| AIM OF THE EXERCISE |
Every line from the one with "Typically, you run" to the one with "click **Crash Analyzer**.", including those two, is to be copied exactly; all other lines of the entries below are left out.
===== DATASET
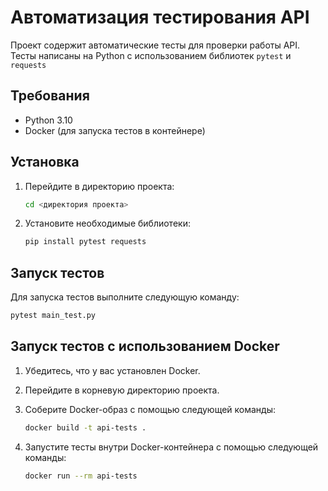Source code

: # Автоматизация тестирования API

Проект содержит автоматические тесты для проверки работы API. Тесты написаны на Python с использованием библиотек `pytest` и `requests`

## Требования

- Python 3.10
- Docker (для запуска тестов в контейнере)

## Установка


1. Перейдите в директорию проекта:

    ```sh
    cd <директория проекта>
    ```

2. Установите необходимые библиотеки:

    ```sh
    pip install pytest requests
    ```

## Запуск тестов

Для запуска тестов выполните следующую команду:

```sh
pytest main_test.py
```

## Запуск тестов с использованием Docker

1. Убедитесь, что у вас установлен Docker.

2. Перейдите в корневую директорию проекта.

3. Соберите Docker-образ с помощью следующей команды:

    ```sh
    docker build -t api-tests .
    ```

4. Запустите тесты внутри Docker-контейнера с помощью следующей команды:

    ```sh
    docker run --rm api-tests
    ```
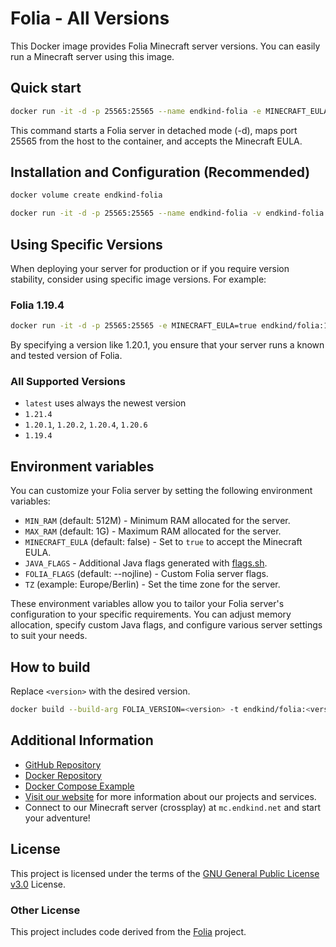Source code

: # Folia - All Versions

This Docker image provides Folia Minecraft server versions. You can easily run a Minecraft server using this image.

## Quick start

```bash
docker run -it -d -p 25565:25565 --name endkind-folia -e MINECRAFT_EULA=true endkind/folia:latest
```

This command starts a Folia server in detached mode (-d), maps port 25565 from the host to the container, and accepts the Minecraft EULA.

## Installation and Configuration (Recommended)

```bash
docker volume create endkind-folia

docker run -it -d -p 25565:25565 --name endkind-folia -v endkind-folia:/folia -e MAX_RAM=3G -e MINECRAFT_EULA=true --restart=always endkind/folia:latest
```

## Using Specific Versions

When deploying your server for production or if you require version stability, consider using specific image versions. For example:

### Folia 1.19.4

```bash
docker run -it -d -p 25565:25565 -e MINECRAFT_EULA=true endkind/folia:1.19.4
```

By specifying a version like 1.20.1, you ensure that your server runs a known and tested version of Folia.

### All Supported Versions

- `latest` uses always the newest version
- `1.21.4`
- `1.20.1`, `1.20.2`, `1.20.4`, `1.20.6`
- `1.19.4`

## Environment variables

You can customize your Folia server by setting the following environment variables:

- `MIN_RAM` (default: 512M) - Minimum RAM allocated for the server.
- `MAX_RAM` (default: 1G) - Maximum RAM allocated for the server.
- `MINECRAFT_EULA` (default: false) - Set to `true` to accept the Minecraft EULA.
- `JAVA_FLAGS` - Additional Java flags generated with [flags.sh](https://flags.sh/).
- `FOLIA_FLAGS` (default: --nojline) - Custom Folia server flags.
- `TZ` (example: Europe/Berlin) - Set the time zone for the server.

These environment variables allow you to tailor your Folia server's configuration to your specific requirements. You can adjust memory allocation, specify custom Java flags, and configure various server settings to suit your needs.

## How to build

Replace `<version>` with the desired version.

```bash
docker build --build-arg FOLIA_VERSION=<version> -t endkind/folia:<version> .
```

## Additional Information

- [GitHub Repository](https://github.com/Endkind/folia)
- [Docker Repository](https://hub.docker.com/r/endkind/folia)
- [Docker Compose Example](https://github.com/Endkind/folia/blob/main/docker-compose.yml)
- [Visit our website](https://www.endkind.net) for more information about our projects and services.
- Connect to our Minecraft server (crossplay) at `mc.endkind.net` and start your adventure!

## License

This project is licensed under the terms of the [GNU General Public License v3.0](https://choosealicense.com/licenses/gpl-3.0/) License.

### Other License

This project includes code derived from the [Folia](https://github.com/PaperMC/folia) project.
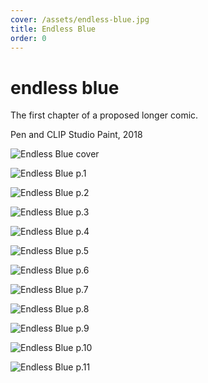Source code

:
 ```yaml
---
cover: /assets/endless-blue.jpg
title: Endless Blue
order: 0
---
```

# endless blue

The first chapter of a proposed longer comic.

Pen and CLIP Studio Paint, 2018

![Endless Blue cover](https://mir-s3-cdn-cf.behance.net/project_modules/max_1200/2c785e62378669.5a8e3dac0b430.jpg)

![Endless Blue p.1](https://mir-s3-cdn-cf.behance.net/project_modules/max_1200/0c6dc862378669.5a8e3dac0c1cc.jpg)

![Endless Blue p.2](https://mir-s3-cdn-cf.behance.net/project_modules/max_1200/28a2b362378669.5a8e3dac0a45c.jpg)

![Endless Blue p.3](https://mir-s3-cdn-cf.behance.net/project_modules/max_1200/0e1be162378669.5a8e3dac0b107.jpg)

![Endless Blue p.4](https://mir-s3-cdn-cf.behance.net/project_modules/max_1200/7638bb62378669.5a8e3dac0ca59.jpg)

![Endless Blue p.5](https://mir-s3-cdn-cf.behance.net/project_modules/max_1200/6f450862378669.5a8e3dac09f03.jpg)

![Endless Blue p.6](https://mir-s3-cdn-cf.behance.net/project_modules/max_1200/61e25162378669.5a8e3dac0ae65.jpg)

![Endless Blue p.7](https://mir-s3-cdn-cf.behance.net/project_modules/max_1200/44f88762378669.5a8e3dac0a96a.jpg)

![Endless Blue p.8](https://mir-s3-cdn-cf.behance.net/project_modules/max_1200/ee598062378669.5a8e3dac0b92e.jpg)

![Endless Blue p.9](https://mir-s3-cdn-cf.behance.net/project_modules/max_1200/8d3e6162378669.5a8e3dac0c575.jpg)

![Endless Blue p.10](https://mir-s3-cdn-cf.behance.net/project_modules/max_1200/869f2c62378669.5a8e3dac0cde7.jpg)

![Endless Blue p.11](https://mir-s3-cdn-cf.behance.net/project_modules/max_1200/ec36c062378669.5a8e3dac0be01.jpg)
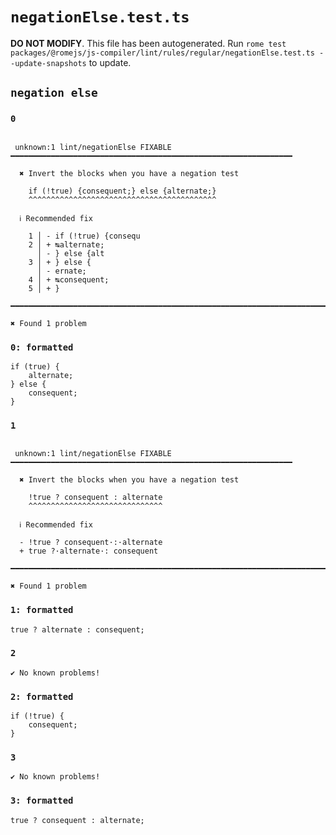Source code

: # `negationElse.test.ts`

**DO NOT MODIFY**. This file has been autogenerated. Run `rome test packages/@romejs/js-compiler/lint/rules/regular/negationElse.test.ts --update-snapshots` to update.

## `negation else`

### `0`

```

 unknown:1 lint/negationElse FIXABLE ━━━━━━━━━━━━━━━━━━━━━━━━━━━━━━━━━━━━━━━━━━━━━━━━━━━━━━━━━━━━━━━

  ✖ Invert the blocks when you have a negation test

    if (!true) {consequent;} else {alternate;}
    ^^^^^^^^^^^^^^^^^^^^^^^^^^^^^^^^^^^^^^^^^^

  ℹ Recommended fix

    1 │ - if (!true) {consequ
    2 │ + ↹alternate;
      │ - } else {alt
    3 │ + } else {
      │ - ernate;
    4 │ + ↹consequent;
    5 │ + }

━━━━━━━━━━━━━━━━━━━━━━━━━━━━━━━━━━━━━━━━━━━━━━━━━━━━━━━━━━━━━━━━━━━━━━━━━━━━━━━━━━━━━━━━━━━━━━━━━━━━

✖ Found 1 problem

```

### `0: formatted`

```
if (true) {
	alternate;
} else {
	consequent;
}

```

### `1`

```

 unknown:1 lint/negationElse FIXABLE ━━━━━━━━━━━━━━━━━━━━━━━━━━━━━━━━━━━━━━━━━━━━━━━━━━━━━━━━━━━━━━━

  ✖ Invert the blocks when you have a negation test

    !true ? consequent : alternate
    ^^^^^^^^^^^^^^^^^^^^^^^^^^^^^^

  ℹ Recommended fix

  - !true ? consequent·:·alternate
  + true ?·alternate·: consequent

━━━━━━━━━━━━━━━━━━━━━━━━━━━━━━━━━━━━━━━━━━━━━━━━━━━━━━━━━━━━━━━━━━━━━━━━━━━━━━━━━━━━━━━━━━━━━━━━━━━━

✖ Found 1 problem

```

### `1: formatted`

```
true ? alternate : consequent;

```

### `2`

```
✔ No known problems!

```

### `2: formatted`

```
if (!true) {
	consequent;
}

```

### `3`

```
✔ No known problems!

```

### `3: formatted`

```
true ? consequent : alternate;

```
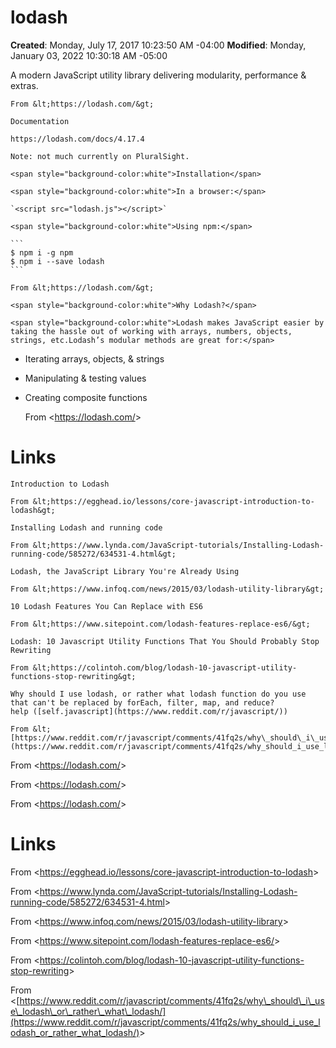 # lodash

**Created**: Monday, July 17, 2017 10:23:50 AM -04:00
**Modified**: Monday, January 03, 2022 10:30:18 AM -05:00


<span style="background-color:white">A modern JavaScript utility library delivering modularity, performance &amp; extras.</span>

    From &lt;https://lodash.com/&gt;

    Documentation

    https://lodash.com/docs/4.17.4

    Note: not much currently on PluralSight.

    <span style="background-color:white">Installation</span>

    <span style="background-color:white">In a browser:</span>

    `<script src="lodash.js"></script>`

    <span style="background-color:white">Using npm:</span>

    ```
    $ npm i -g npm
    $ npm i --save lodash
    ```

    From &lt;https://lodash.com/&gt;

    <span style="background-color:white">Why Lodash?</span>

    <span style="background-color:white">Lodash makes JavaScript easier by taking the hassle out of working with arrays, numbers, objects, strings, etc.Lodash’s modular methods are great for:</span>
- <span style="background-color:white">Iterating arrays, objects, &amp; strings</span>
- <span style="background-color:white">Manipulating &amp; testing values</span>
- <span style="background-color:white">Creating composite functions</span>

    From &lt;https://lodash.com/&gt;

# Links

    Introduction to Lodash

    From &lt;https://egghead.io/lessons/core-javascript-introduction-to-lodash&gt;

    Installing Lodash and running code

    From &lt;https://www.lynda.com/JavaScript-tutorials/Installing-Lodash-running-code/585272/634531-4.html&gt;

    Lodash, the JavaScript Library You're Already Using

    From &lt;https://www.infoq.com/news/2015/03/lodash-utility-library&gt;

    10 Lodash Features You Can Replace with ES6

    From &lt;https://www.sitepoint.com/lodash-features-replace-es6/&gt;

    Lodash: 10 Javascript Utility Functions That You Should Probably Stop Rewriting

    From &lt;https://colintoh.com/blog/lodash-10-javascript-utility-functions-stop-rewriting&gt;

    Why should I use lodash, or rather what lodash function do you use that can't be replaced by forEach, filter, map, and reduce?help ([self.javascript](https://www.reddit.com/r/javascript/))

    From &lt;[https://www.reddit.com/r/javascript/comments/41fq2s/why\_should\_i\_use\_lodash\_or\_rather\_what\_lodash/](https://www.reddit.com/r/javascript/comments/41fq2s/why_should_i_use_lodash_or_rather_what_lodash/)&gt;

From &lt;https://lodash.com/&gt;

From &lt;https://lodash.com/&gt;

From &lt;https://lodash.com/&gt;

# Links

From &lt;https://egghead.io/lessons/core-javascript-introduction-to-lodash&gt;

From &lt;https://www.lynda.com/JavaScript-tutorials/Installing-Lodash-running-code/585272/634531-4.html&gt;

From &lt;https://www.infoq.com/news/2015/03/lodash-utility-library&gt;

From &lt;https://www.sitepoint.com/lodash-features-replace-es6/&gt;

From &lt;https://colintoh.com/blog/lodash-10-javascript-utility-functions-stop-rewriting&gt;

From &lt;[https://www.reddit.com/r/javascript/comments/41fq2s/why\_should\_i\_use\_lodash\_or\_rather\_what\_lodash/](https://www.reddit.com/r/javascript/comments/41fq2s/why_should_i_use_lodash_or_rather_what_lodash/)&gt;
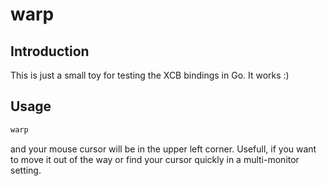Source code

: # warp

## Introduction

This is just a small toy for testing the XCB bindings in Go.
It works :)

## Usage

```sh
warp
```

and your mouse cursor will be in the upper left corner. Usefull,
if you want to move it out of the way or find your cursor quickly
in a multi-monitor setting.
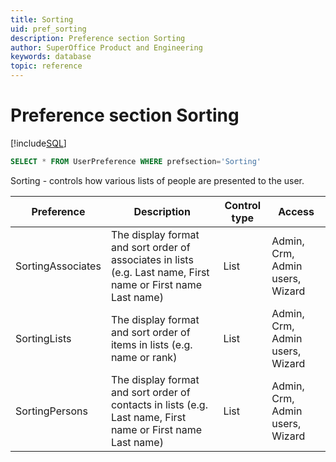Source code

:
 ```yaml
---
title: Sorting
uid: pref_sorting
description: Preference section Sorting
author: SuperOffice Product and Engineering
keywords: database
topic: reference
---
```


# Preference section Sorting

[!include[SQL](./includes/to-view-pref.md)]

```SQL
SELECT * FROM UserPreference WHERE prefsection='Sorting'
```

Sorting - controls how various lists of people are presented to the user.

| Preference | Description | Control type | Access |
|---|---|---|---|
| SortingAssociates | The display format and sort order of associates in lists (e.g. Last name, First name or First name Last name) | List | Admin, Crm, Admin users, Wizard |
| SortingLists | The display format and sort order of items in lists (e.g. name or rank) | List | Admin, Crm, Admin users, Wizard |
| SortingPersons | The display format and sort order of contacts in lists (e.g. Last name, First name or First name Last name) | List | Admin, Crm, Admin users, Wizard |
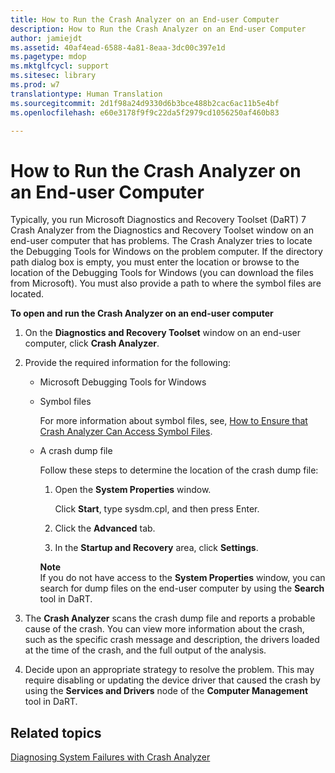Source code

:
 ```yaml
---
title: How to Run the Crash Analyzer on an End-user Computer
description: How to Run the Crash Analyzer on an End-user Computer
author: jamiejdt
ms.assetid: 40af4ead-6588-4a81-8eaa-3dc00c397e1d
ms.pagetype: mdop
ms.mktglfcycl: support
ms.sitesec: library
ms.prod: w7
translationtype: Human Translation
ms.sourcegitcommit: 2d1f98a24d9330d6b3bce488b2cac6ac11b5e4bf
ms.openlocfilehash: e60e3178f9f9c22da5f2979cd1056250af460b83

---
```



# How to Run the Crash Analyzer on an End-user Computer


Typically, you run Microsoft Diagnostics and Recovery Toolset (DaRT) 7 Crash Analyzer from the Diagnostics and Recovery Toolset window on an end-user computer that has problems. The Crash Analyzer tries to locate the Debugging Tools for Windows on the problem computer. If the directory path dialog box is empty, you must enter the location or browse to the location of the Debugging Tools for Windows (you can download the files from Microsoft). You must also provide a path to where the symbol files are located.

**To open and run the Crash Analyzer on an end-user computer**

1.  On the **Diagnostics and Recovery Toolset** window on an end-user computer, click **Crash Analyzer**.

2.  Provide the required information for the following:

    -   Microsoft Debugging Tools for Windows

    -   Symbol files

        For more information about symbol files, see, [How to Ensure that Crash Analyzer Can Access Symbol Files](how-to-ensure-that-crash-analyzer-can-access-symbol-files-dart-7.md).

    -   A crash dump file

        Follow these steps to determine the location of the crash dump file:

        1.  Open the **System Properties** window.

            Click **Start**, type sysdm.cpl, and then press Enter.

        2.  Click the **Advanced** tab.

        3.  In the **Startup and Recovery** area, click **Settings**.

        **Note**  
        If you do not have access to the **System Properties** window, you can search for dump files on the end-user computer by using the **Search** tool in DaRT.

         

3.  The **Crash Analyzer** scans the crash dump file and reports a probable cause of the crash. You can view more information about the crash, such as the specific crash message and description, the drivers loaded at the time of the crash, and the full output of the analysis.

4.  Decide upon an appropriate strategy to resolve the problem. This may require disabling or updating the device driver that caused the crash by using the **Services and Drivers** node of the **Computer Management** tool in DaRT.

## Related topics


[Diagnosing System Failures with Crash Analyzer](diagnosing-system-failures-with-crash-analyzer--dart-7.md)

 

 








<!--HONumber=Jun16_HO4-->


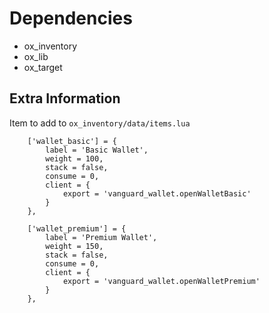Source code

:# Dependencies
 - ox_inventory
 - ox_lib
 - ox_target

## Extra Information
Item to add to `ox_inventory/data/items.lua`
```
    ['wallet_basic'] = {
        label = 'Basic Wallet',
        weight = 100,
        stack = false,
        consume = 0,
        client = {
            export = 'vanguard_wallet.openWalletBasic'
        }
    },
    
    ['wallet_premium'] = {
        label = 'Premium Wallet',
        weight = 150,
        stack = false,
        consume = 0,
        client = {
            export = 'vanguard_wallet.openWalletPremium'
        }
    },
```
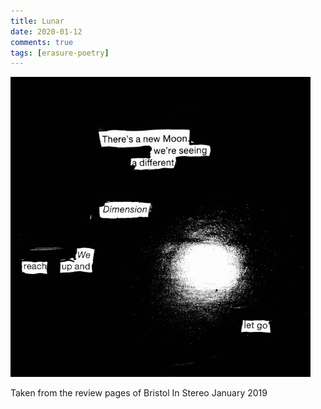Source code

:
 ```yaml
---
title: Lunar  
date: 2020-01-12 
comments: true  
tags: [erasure-poetry]  
---
```


<img src="/assets/images/articles/lunar.jpeg" class="responsive"><br>

Taken from the review pages of Bristol In Stereo January 2019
==========
| OUTPUT |
Typically, you run Microsoft Diagnostics and Recovery Toolset (DaRT) 7 Crash Analyzer from the Diagnostics and Recovery Toolset window on an end-user computer that has problems. The Crash Analyzer tries to locate the Debugging Tools for Windows on the problem computer. If the directory path dialog box is empty, you must enter the location or browse to the location of the Debugging Tools for Windows (you can download the files from Microsoft). You must also provide a path to where the symbol files are located.

**To open and run the Crash Analyzer on an end-user computer**

1.  On the **Diagnostics and Recovery Toolset** window on an end-user computer, click **Crash Analyzer**.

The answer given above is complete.